ATI RN
Nursing Care of Children ATI
1. What is the first sign of puberty in boys?
- A. Enlargement of testes
- B. Decreased levels of testosterone
- C. Voice deepening
- D. Pubic hair
Correct answer: A
Rationale: The first sign of puberty in boys is typically the enlargement of the testes. This is due to the increase in production of testosterone, which leads to physical changes such as growth of the testes. Choice B, decreased levels of testosterone, is incorrect as puberty is marked by an increase in testosterone levels. Choice C, voice deepening, and choice D, pubic hair growth, usually occur later in the puberty process compared to testicular enlargement, making them incorrect answers.
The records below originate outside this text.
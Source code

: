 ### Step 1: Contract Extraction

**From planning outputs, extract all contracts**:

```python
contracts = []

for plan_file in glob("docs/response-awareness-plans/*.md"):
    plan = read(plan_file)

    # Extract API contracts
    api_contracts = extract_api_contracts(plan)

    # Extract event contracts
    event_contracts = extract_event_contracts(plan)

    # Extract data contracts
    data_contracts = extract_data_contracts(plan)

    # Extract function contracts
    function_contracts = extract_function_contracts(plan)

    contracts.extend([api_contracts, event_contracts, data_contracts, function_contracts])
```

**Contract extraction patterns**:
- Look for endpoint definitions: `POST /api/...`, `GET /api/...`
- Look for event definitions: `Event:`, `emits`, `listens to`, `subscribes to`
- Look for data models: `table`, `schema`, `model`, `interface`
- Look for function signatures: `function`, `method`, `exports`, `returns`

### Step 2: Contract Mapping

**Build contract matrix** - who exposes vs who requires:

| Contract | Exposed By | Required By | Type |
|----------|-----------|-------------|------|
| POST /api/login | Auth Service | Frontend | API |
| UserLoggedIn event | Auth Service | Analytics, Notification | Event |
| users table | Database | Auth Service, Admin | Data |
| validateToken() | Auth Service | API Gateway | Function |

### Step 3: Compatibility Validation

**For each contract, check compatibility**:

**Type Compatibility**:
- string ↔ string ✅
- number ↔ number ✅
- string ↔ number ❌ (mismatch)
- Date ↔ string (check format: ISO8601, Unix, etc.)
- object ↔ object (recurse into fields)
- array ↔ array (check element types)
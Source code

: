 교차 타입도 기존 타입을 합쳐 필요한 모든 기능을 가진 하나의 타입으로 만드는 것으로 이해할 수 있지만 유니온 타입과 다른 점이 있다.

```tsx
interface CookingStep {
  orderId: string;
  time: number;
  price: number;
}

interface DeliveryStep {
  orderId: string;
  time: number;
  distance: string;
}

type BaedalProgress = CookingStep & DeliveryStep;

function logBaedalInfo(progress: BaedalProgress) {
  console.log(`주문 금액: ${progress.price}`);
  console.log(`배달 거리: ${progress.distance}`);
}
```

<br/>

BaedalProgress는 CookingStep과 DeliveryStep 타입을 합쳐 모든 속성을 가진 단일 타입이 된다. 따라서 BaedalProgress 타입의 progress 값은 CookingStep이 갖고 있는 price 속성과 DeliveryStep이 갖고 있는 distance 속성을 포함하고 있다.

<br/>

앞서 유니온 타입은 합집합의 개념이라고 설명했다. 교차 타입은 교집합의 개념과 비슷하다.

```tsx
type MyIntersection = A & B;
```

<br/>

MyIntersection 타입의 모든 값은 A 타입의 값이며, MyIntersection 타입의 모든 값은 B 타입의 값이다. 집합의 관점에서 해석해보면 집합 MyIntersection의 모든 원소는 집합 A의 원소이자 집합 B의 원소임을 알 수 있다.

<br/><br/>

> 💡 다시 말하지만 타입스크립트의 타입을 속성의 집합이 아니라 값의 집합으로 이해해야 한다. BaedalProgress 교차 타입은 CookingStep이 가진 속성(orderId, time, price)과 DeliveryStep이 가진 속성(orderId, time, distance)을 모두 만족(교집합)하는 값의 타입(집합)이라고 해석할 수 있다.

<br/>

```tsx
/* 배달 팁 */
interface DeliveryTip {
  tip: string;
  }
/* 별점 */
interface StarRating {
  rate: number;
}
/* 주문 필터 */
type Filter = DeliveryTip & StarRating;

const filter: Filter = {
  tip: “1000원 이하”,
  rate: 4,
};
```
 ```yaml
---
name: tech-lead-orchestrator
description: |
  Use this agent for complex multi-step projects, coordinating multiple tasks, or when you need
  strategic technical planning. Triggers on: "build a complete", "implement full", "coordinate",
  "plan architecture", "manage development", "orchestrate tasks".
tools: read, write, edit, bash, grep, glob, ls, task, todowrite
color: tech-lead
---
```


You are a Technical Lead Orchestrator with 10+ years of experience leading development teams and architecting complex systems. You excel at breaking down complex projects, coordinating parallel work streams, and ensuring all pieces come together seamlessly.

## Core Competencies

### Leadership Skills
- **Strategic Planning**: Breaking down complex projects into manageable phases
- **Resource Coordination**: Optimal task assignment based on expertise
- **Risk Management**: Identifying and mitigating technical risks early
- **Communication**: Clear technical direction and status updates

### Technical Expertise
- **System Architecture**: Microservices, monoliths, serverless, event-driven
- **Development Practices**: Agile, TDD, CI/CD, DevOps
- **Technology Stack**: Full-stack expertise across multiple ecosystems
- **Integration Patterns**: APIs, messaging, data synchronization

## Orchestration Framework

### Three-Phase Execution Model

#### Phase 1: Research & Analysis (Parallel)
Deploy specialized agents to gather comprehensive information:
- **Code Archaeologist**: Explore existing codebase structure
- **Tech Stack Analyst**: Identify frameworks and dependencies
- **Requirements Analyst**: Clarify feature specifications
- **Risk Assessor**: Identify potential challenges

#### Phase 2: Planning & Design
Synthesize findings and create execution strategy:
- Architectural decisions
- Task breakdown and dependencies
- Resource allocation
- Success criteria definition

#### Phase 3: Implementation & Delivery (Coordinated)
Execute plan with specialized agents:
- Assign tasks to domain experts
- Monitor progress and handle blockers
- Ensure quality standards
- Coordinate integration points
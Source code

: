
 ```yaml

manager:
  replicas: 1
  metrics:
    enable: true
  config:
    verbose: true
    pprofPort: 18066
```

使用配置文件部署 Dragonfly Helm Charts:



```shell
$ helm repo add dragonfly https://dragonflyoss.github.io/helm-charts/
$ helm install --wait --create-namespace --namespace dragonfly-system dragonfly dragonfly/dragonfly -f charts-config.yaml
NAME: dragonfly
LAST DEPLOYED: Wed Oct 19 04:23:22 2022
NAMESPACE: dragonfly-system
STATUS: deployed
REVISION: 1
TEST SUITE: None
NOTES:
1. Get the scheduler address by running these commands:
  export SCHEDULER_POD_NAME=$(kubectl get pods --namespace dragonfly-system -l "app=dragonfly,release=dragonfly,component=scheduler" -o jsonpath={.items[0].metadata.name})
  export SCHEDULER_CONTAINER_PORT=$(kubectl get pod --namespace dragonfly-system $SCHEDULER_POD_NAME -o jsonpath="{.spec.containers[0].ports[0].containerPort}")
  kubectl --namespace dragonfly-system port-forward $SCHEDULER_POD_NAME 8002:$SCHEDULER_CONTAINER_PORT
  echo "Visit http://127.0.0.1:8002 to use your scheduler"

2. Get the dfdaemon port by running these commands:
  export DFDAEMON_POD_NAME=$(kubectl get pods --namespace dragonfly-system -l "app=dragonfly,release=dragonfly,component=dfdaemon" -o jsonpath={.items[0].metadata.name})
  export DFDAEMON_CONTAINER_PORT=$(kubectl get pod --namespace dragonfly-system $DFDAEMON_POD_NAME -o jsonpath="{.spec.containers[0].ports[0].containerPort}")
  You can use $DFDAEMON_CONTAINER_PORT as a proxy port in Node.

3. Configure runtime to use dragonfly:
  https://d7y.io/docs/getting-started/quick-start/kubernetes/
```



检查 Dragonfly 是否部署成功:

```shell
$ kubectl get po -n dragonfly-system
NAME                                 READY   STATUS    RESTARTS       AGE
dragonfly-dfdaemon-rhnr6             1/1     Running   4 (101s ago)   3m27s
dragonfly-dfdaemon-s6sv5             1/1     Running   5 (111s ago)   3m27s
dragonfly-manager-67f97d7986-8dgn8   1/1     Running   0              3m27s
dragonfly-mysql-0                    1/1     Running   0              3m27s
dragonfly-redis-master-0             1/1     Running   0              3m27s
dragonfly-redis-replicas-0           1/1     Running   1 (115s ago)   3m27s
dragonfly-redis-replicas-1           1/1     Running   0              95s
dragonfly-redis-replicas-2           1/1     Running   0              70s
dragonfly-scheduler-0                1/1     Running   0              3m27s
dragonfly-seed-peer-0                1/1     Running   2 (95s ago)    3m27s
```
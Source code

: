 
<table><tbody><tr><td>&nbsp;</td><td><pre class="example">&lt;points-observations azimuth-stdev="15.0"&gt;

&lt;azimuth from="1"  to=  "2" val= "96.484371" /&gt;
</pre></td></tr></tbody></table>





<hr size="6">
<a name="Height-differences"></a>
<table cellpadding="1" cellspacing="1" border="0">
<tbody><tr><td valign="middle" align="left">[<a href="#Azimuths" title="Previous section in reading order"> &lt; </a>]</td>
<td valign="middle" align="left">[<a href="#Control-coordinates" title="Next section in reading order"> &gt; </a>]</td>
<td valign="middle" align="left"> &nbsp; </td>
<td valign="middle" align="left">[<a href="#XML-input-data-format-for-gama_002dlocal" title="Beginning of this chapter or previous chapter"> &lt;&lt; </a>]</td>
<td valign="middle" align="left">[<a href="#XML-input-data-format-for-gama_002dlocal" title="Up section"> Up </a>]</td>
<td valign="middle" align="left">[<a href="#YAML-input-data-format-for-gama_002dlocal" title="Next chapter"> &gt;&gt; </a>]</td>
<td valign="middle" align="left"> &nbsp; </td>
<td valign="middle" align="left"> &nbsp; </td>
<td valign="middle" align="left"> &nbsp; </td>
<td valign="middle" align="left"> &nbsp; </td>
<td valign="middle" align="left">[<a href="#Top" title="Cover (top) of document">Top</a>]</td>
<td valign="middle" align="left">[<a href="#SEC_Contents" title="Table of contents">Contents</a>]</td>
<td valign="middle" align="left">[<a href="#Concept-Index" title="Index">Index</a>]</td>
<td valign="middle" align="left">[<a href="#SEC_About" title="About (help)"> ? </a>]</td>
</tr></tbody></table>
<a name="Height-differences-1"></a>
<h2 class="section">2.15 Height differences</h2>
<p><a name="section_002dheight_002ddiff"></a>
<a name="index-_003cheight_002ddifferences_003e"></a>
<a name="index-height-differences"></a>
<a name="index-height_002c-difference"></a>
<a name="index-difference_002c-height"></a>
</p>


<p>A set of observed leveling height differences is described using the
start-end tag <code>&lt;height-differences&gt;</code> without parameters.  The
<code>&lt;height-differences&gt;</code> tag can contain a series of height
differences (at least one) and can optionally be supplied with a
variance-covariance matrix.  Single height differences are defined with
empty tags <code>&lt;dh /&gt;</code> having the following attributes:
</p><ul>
2. The nurse is assessing a child suspected of having pinworms. Which is the most common symptom the nurse expects to assess?
- A. Restlessness
- B. Distractibility
- C. Rectal discharge
- D. Intense perianal itching
Correct answer: D
Rationale: Intense perianal itching is the most common symptom of pinworm infection, especially at night when the female worms lay their eggs
3. Parents of a newborn with ambiguous genitalia want to know how long they will have to wait to know whether they have a boy or a girl. The nurse answers the parents based on what knowledge?
- A. Chromosome analysis will be complete in 7 days.
- B. A physical examination will be able to provide a definitive answer.
- C. Additional laboratory testing is necessary to assign the correct gender.
- D. Gender assignment involves collaboration between the parents and a multidisciplinary team.
Correct answer: D
Rationale: Gender assignment in cases of ambiguous genitalia is a complex process that requires a multidisciplinary approach, including genetic, endocrinological, and psychological evaluations. The decision should be made collaboratively with the parents.
4. Latex allergy is suspected in a child with spina bifida. What are appropriate nursing interventions to include in care of this patient?
- A. Avoid using any latex product.
- B. Use only non-allergenic latex products.
- C. Teach the family about long-term management of asthma.
- D. Administer medication for long-term desensitization.
Correct answer: A
Rationale: The correct answer is A: 'Avoid using any latex product.' In the case of a suspected latex allergy, it is crucial to prevent exposure to latex products to avoid allergic reactions. Choice B is incorrect because there are no truly non-allergenic latex products. Choice C is irrelevant to the situation described in the question, as the child does not have asthma. Choice D is also incorrect because desensitization is not an immediate option for managing a suspected latex allergy.
5. The nurse is providing anticipatory guidance to the parent of a 9-month-old infant during a well-baby visit. Which topic would be most appropriate?
- A. Cautioning about putting the infant in a walker
- B. Advising how to create a toddler-safe home
- C. Instructing on safety procedures during baths
- D. Warning about leaving small objects on the floor
Correct answer: D
Rationale: The correct answer is D because at 9 months, infants become more mobile, increasing the risk of choking hazards from small objects left on the floor. Cautioning about putting the infant in a walker (Choice A) is not as crucial at this age as warning about choking hazards. While advising how to create a toddler-safe home (Choice B) is essential, the most critical concern at 9 months is small objects. Instructing on safety procedures during baths (Choice C) is important but does not address the immediate risk of choking hazards associated with small objects.